This is the fourth installment in a four-part series on service learning at Ohio University
Ohio University features a faculty, staff and student body that are as socially aware as they are intellectually curious. Their actions and initiatives prove to students that you don?t need to go around the world to find great opportunities for service learning.
Across the OHIO campus and across disciplines classes are engaging in service learning to further instill the lessons of the classroom in the real world. Instructors who are working with students to put their studies to use are spread throughout various colleges. There are handbook-writing English students and card cataloguing computer science majors. There are students volunteering in the Ohio University College of Osteopathic Medicine and that is just the tip of the iceberg.
Lisa Kamody, the director of student and community engagement and an academic adviser in University College, assists instructors who want put an aspect of service learning into their classes.
"My position was new as of July 2009," Kamody said. "It grew out of a renewed commitment from the university to service learning. "
Ohio University has been refocusing its work with service learning, even including it in Vision OHIO. According to the 2008 draft of the Vision OHIO implementation plan, among other strategies, the university hopes to strengthen the undergraduate education through an "increase [in] undergraduate involvement in research, applied projects, and service learning opportunities at the local, regional, national, and international level."
It is a commitment that Kamody fully supports. "I value service learning as a lifelong commitment we should be making," she said. "Students come to Ohio University with a service past and expect to continue with it here."
For students who want to pursue service, but have difficulty finding free time to do so, or for students who want to see their lessons have real-world applications, service learning provides an excellent opportunity.

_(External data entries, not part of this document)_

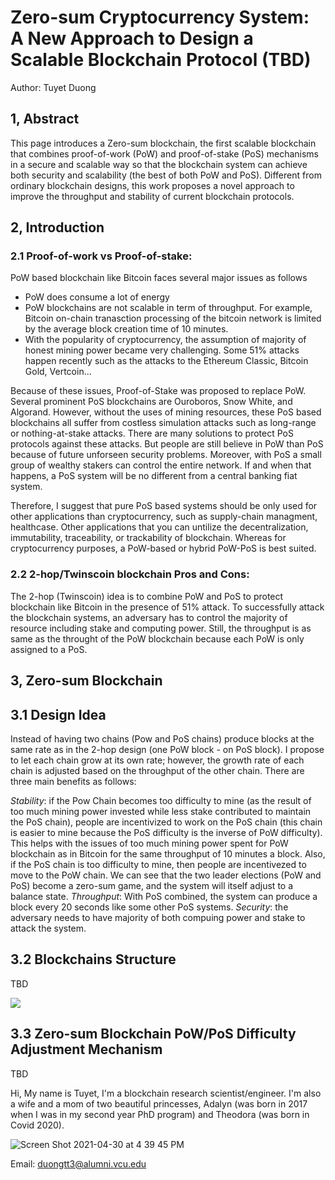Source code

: # **Zero-sum Cryptocurrency System: A New Approach to Design a Scalable Blockchain Protocol (TBD)**

Author: Tuyet Duong 

## 1, Abstract

This page introduces a Zero-sum blockchain, the first scalable blockchain that combines proof-of-work (PoW) and proof-of-stake (PoS) mechanisms in a secure and scalable way so that the blockchain system can achieve both security and scalability (the best of both PoW and PoS). Different from ordinary blockchain designs, this work proposes a novel approach to improve the throughput and stability of current blockchain protocols.

## 2, Introduction

### 2.1 Proof-of-work vs Proof-of-stake: 

PoW based blockchain like Bitcoin faces several major issues as follows

* PoW does consume a lot of energy
* PoW blockchains are not scalable in term of throughput. For example, Bitcoin on-chain tranasction processing of the bitcoin network is limited by the average block creation time of 10 minutes.
* With the popularity of cryptocurrency, the assumption of majority of honest mining power became very challenging. Some 51% attacks happen recently such as the attacks to the Ethereum Classic, Bitcoin Gold, Vertcoin...

Because of these issues, Proof-of-Stake was proposed to replace PoW. Several prominent PoS blockchains are Ouroboros, Snow White, and Algorand. However, without the uses of mining resources, these PoS based blockchains all suffer from costless simulation attacks such as long-range or nothing-at-stake attacks. There are many solutions to protect PoS protocols against these attacks. But people are still believe in PoW than PoS because of future unforseen security problems. Moreover, with PoS a small group of wealthy stakers can control the entire network. If and when that happens, a PoS system will be no different from a central banking fiat system.

Therefore, I suggest that pure PoS based systems should be only used for other applications than cryptocurrency, such as supply-chain managment, healthcase. Other applications that you can untilize the decentralization, immutability, traceability, or trackability of blockchain. Whereas for cryptocurrency purposes, a PoW-based or hybrid PoW-PoS is best suited.

### 2.2 2-hop/Twinscoin blockchain Pros and Cons: 
The 2-hop (Twinscoin) idea is to combine PoW and PoS to protect blockchain like Bitcoin in the presence of 51% attack. To successfully attack the blockchain systems, an adversary has to control the majority of resource including stake and computing power. Still, the throughput is as same as the throught of the PoW blockchain because each PoW is only assigned to a PoS.

## 3, Zero-sum Blockchain

## 3.1 Design Idea 

Instead of having two chains (Pow and PoS chains) produce blocks at the same rate as in the 2-hop design (one PoW block - on PoS block). I propose to let each chain grow at its own rate; however, the growth rate of each chain is adjusted based on the throughput of the other chain. There are three main benefits as follows:

_Stability_: if the Pow Chain becomes too difficulty to mine (as the result of too much mining power invested while less stake contributed to maintain the PoS chain), people are incentivized to work on the PoS chain (this chain is easier to mine because the PoS difficulty is the inverse of PoW difficulty). This helps with the issues of too much mining power spent for PoW blockchain as in Bitcoin for the same throughput of 10 minutes a block. Also, if the PoS chain is too difficulty to mine, then people are incentivezed to move to the PoW chain. We can see that the two leader elections (PoW and PoS) become a zero-sum game, and the system will itself adjust to a balance state.
_Throughput_: With PoS combined, the system can produce a block every 20 seconds like some other PoS systems.
_Security_: the adversary needs to have majority of both compuing power and stake to attack the system.

## 3.2 Blockchains Structure 
TBD

![](https://user-images.githubusercontent.com/82968967/116750675-d1052880-a9d0-11eb-99ce-2bcfb0058b53.png)
## 3.3 Zero-sum Blockchain PoW/PoS Difficulty Adjustment Mechanism
TBD



Hi, My name is Tuyet, I'm a blockchain research scientist/engineer. I'm also a wife and a mom of two beautiful princesses, Adalyn (was born in 2017 when I was in my second year PhD program) and Theodora (was born in Covid 2020).

![Screen Shot 2021-04-30 at 4 39 45 PM](https://user-images.githubusercontent.com/82968967/116751917-b633b380-a9d2-11eb-9fe8-c2e8b2826bdf.png)


Email: duongtt3@alumni.vcu.edu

Chang Liu, associate professor of electrical engineering and computer science, teaches computer science 456/556, software design and development, and incorporates community service into his twice-yearly course.
"We want to deliver value to the community," he said. "The class works together to design software programs that community members want."

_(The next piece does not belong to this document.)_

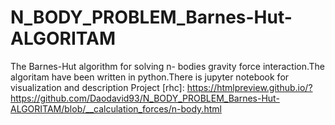 # N_BODY_PROBLEM_Barnes-Hut-ALGORITAM



The Barnes-Hut algorithm for solving n- bodies gravity force interaction.The algoritam have been written in python.There is jupyter notebook for visualization and description
Project [rhc]: https://htmlpreview.github.io/?https://github.com/Daodavid93/N_BODY_PROBLEM_Barnes-Hut-ALGORITAM/blob/__calculation_forces/n-body.html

Computer science might, at first glance, appear to be one of the least likely places to find service learning in action, but Liu sees the benefits of this technique going beyond simply the community client.

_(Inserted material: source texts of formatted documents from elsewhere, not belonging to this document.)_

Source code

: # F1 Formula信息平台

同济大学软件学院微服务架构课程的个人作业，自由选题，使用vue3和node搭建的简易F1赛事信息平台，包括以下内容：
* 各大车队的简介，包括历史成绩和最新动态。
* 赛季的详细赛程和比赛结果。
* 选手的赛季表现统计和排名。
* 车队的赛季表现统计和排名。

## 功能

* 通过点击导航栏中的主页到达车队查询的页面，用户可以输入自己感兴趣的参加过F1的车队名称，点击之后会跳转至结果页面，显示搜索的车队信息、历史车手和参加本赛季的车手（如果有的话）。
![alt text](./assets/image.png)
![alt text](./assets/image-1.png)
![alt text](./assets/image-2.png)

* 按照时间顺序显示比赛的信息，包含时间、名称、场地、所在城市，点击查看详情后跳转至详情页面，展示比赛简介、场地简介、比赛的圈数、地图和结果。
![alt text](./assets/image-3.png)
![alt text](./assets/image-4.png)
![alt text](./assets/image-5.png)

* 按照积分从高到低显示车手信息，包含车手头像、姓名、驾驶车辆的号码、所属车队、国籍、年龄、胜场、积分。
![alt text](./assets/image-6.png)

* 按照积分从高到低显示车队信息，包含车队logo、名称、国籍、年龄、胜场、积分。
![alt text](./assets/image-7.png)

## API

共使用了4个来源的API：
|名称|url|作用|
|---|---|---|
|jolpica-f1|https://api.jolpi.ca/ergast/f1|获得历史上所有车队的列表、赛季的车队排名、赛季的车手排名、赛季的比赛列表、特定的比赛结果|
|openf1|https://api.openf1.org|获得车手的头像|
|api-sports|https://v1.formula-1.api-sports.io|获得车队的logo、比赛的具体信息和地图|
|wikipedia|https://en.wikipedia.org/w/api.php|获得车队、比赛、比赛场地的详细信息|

"In the real world, working with a client, there can be miscommunications and things can be imprecise," Liu explained. "Here the students get the experience of working with real-world clients, communicating with them and delivering expected results. It?s a very valuable experience for students."
In the past, the class has worked with Athens and Nelsonville public libraries to improve their card catalogue systems. Students have also worked with the Ohio Department of Natural Resources, Division of Wildlife to create a visualization of the department?s deer population growth model.
Most recently, Liu said, the class got to work on a project in one of the fastest-growing forms of software -- an iPhone application.
"We worked with Dr. [Ken] Holroyd in psychology and his work with migraines. We worked with him to put his program into an iPhone application. The students really liked it," Liu said.
"They did a surprising amount of work given the time they had to learn," said Holroyd, a distinguished professor of psychology. "They came in not knowing about migraine treatment to programming and debugging software that dealt with it."
His classes have tackled a variety of client needs and fields, and Liu is always on the lookout for new challenges. He encourages community members interested in working with the software design classes to contact him. "We are always looking for new projects," Liu said.
Real-world experience in courses that are often very hypothetical is one of the reasons that Jane Denbow, assistant professor of English, utilizes service learning in her English 308J classes.
Denbow asks students to volunteer at community service agencies in the Athens area to gain writing experience. "I teach composition, and it can get routine to students," she said. "This gives them something different to do."
In the first half of the class students learn how to write professionally and clearly. In the second half they work in groups to write a useful document for community service agency that they have volunteered for during the quarter.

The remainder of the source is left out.